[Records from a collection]
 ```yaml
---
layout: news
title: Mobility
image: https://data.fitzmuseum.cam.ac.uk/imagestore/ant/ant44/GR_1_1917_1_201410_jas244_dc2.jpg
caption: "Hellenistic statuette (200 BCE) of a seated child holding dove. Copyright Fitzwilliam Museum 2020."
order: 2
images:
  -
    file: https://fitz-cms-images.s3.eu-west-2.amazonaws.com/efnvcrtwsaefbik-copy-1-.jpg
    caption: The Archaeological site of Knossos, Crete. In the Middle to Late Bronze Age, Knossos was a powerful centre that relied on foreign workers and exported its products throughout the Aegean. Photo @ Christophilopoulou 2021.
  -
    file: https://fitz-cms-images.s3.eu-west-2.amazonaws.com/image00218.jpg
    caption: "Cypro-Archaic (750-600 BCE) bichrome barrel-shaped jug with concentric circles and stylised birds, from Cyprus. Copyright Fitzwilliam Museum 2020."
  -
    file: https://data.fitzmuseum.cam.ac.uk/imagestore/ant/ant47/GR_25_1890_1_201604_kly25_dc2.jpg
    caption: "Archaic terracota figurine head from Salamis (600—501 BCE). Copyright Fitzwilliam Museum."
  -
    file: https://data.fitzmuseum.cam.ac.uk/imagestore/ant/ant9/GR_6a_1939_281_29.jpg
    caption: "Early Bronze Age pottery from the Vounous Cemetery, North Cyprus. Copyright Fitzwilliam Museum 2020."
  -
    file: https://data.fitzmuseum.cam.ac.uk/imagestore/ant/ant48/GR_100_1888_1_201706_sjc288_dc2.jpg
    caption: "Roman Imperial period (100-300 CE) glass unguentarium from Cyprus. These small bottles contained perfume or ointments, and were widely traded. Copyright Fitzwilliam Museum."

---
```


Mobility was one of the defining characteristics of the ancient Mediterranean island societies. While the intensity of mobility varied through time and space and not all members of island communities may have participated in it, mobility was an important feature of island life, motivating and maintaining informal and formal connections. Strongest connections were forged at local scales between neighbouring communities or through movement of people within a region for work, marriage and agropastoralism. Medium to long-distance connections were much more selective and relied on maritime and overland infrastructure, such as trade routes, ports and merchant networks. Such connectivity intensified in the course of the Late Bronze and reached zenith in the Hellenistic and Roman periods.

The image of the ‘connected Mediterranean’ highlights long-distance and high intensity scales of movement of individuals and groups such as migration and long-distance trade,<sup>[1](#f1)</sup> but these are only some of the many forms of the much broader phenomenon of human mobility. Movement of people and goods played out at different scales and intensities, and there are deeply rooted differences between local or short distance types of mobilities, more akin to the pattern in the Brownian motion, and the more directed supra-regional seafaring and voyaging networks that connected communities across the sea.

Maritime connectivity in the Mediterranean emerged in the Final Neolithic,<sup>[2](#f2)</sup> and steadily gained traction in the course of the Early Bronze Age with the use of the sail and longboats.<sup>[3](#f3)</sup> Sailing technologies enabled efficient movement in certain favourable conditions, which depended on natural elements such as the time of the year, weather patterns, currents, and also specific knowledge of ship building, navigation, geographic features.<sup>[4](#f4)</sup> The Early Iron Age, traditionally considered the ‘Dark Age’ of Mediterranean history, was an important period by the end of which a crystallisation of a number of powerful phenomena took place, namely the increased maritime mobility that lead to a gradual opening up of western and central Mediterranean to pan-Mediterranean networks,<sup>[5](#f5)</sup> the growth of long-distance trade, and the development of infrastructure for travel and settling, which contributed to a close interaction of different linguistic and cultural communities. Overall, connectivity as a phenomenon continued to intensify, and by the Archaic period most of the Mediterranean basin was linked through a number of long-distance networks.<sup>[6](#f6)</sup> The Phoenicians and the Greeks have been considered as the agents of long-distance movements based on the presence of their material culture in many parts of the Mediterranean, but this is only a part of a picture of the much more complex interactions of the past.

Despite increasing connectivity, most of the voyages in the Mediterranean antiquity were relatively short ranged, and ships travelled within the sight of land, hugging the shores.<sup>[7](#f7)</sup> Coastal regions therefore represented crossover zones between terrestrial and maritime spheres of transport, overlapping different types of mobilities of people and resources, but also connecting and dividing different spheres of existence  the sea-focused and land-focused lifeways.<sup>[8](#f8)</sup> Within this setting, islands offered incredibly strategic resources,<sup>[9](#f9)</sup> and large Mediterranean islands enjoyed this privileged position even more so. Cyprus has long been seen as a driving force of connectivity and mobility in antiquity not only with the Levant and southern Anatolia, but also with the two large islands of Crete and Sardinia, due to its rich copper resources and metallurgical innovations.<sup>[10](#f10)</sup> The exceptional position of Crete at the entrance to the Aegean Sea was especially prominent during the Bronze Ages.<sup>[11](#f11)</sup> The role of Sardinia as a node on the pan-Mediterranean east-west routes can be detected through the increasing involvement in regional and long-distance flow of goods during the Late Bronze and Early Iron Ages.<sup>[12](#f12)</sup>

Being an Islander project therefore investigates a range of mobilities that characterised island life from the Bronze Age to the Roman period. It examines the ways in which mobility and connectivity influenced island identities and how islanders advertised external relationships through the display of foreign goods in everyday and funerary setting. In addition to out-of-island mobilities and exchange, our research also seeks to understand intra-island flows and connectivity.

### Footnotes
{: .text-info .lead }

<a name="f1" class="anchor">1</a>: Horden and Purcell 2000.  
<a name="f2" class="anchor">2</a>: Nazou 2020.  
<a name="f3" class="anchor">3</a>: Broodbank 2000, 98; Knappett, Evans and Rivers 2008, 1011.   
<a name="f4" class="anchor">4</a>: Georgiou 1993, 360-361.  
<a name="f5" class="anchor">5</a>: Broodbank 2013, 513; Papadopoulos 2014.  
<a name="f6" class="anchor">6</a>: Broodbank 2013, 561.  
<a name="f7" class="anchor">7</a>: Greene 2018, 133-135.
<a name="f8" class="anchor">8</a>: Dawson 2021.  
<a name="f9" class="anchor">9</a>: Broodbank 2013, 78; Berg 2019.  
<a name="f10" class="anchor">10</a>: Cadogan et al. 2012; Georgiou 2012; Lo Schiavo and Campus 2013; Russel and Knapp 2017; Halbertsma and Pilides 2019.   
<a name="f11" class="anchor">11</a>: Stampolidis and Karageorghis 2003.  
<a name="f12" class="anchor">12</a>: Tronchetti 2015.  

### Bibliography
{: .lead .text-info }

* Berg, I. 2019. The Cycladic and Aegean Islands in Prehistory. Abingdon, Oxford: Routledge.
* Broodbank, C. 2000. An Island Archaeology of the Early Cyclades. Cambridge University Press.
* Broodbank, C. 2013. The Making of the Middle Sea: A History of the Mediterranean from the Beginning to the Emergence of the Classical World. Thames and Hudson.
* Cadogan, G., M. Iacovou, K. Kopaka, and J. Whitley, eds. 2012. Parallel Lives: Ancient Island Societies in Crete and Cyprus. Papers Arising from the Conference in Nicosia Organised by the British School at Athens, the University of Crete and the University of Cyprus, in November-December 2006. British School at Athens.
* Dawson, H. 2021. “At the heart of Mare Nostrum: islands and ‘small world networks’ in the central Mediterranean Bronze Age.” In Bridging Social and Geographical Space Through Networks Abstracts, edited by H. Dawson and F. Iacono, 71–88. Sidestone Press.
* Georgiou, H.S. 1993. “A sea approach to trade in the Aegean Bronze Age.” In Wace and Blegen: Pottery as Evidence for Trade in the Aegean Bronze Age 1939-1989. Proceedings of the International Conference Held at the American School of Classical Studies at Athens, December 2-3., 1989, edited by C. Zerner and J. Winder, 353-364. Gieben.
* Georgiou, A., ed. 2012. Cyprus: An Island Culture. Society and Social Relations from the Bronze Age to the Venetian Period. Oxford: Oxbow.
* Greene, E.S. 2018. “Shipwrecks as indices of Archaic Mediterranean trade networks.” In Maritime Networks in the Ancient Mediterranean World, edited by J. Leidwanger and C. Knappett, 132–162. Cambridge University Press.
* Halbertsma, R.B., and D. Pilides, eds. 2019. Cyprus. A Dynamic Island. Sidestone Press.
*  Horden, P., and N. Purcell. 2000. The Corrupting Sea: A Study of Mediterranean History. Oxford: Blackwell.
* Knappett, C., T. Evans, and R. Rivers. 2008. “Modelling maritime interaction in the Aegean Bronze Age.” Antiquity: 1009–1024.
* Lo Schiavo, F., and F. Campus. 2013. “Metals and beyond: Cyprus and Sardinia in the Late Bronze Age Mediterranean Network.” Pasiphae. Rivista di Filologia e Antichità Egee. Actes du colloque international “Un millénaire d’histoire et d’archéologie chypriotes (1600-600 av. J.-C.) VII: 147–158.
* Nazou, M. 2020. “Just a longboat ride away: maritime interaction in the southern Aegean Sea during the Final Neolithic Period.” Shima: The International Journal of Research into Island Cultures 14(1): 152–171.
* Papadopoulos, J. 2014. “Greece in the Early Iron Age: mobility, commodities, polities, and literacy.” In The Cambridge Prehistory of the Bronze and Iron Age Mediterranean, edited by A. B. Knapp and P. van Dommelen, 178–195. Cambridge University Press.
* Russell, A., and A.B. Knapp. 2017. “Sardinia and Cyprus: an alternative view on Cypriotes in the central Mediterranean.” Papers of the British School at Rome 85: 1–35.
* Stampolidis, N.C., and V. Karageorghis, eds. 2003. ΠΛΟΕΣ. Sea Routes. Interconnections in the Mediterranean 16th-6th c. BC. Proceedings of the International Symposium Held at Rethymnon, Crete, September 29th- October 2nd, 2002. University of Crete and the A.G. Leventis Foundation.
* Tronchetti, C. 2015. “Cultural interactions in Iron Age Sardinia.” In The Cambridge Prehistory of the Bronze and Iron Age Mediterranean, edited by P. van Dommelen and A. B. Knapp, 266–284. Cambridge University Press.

■ Exercise:
In the entries above, find the line holding "Thames and Hudson." and the line holding "School at Athens."; print both of them and every line between, exactly, and nothing else.

■ Problem solution:
* Broodbank, C. 2013. The Making of the Middle Sea: A History of the Mediterranean from the Beginning to the Emergence of the Classical World. Thames and Hudson.
* Cadogan, G., M. Iacovou, K. Kopaka, and J. Whitley, eds. 2012. Parallel Lives: Ancient Island Societies in Crete and Cyprus. Papers Arising from the Conference in Nicosia Organised by the British School at Athens, the University of Crete and the University of Cyprus, in November-December 2006. British School at Athens.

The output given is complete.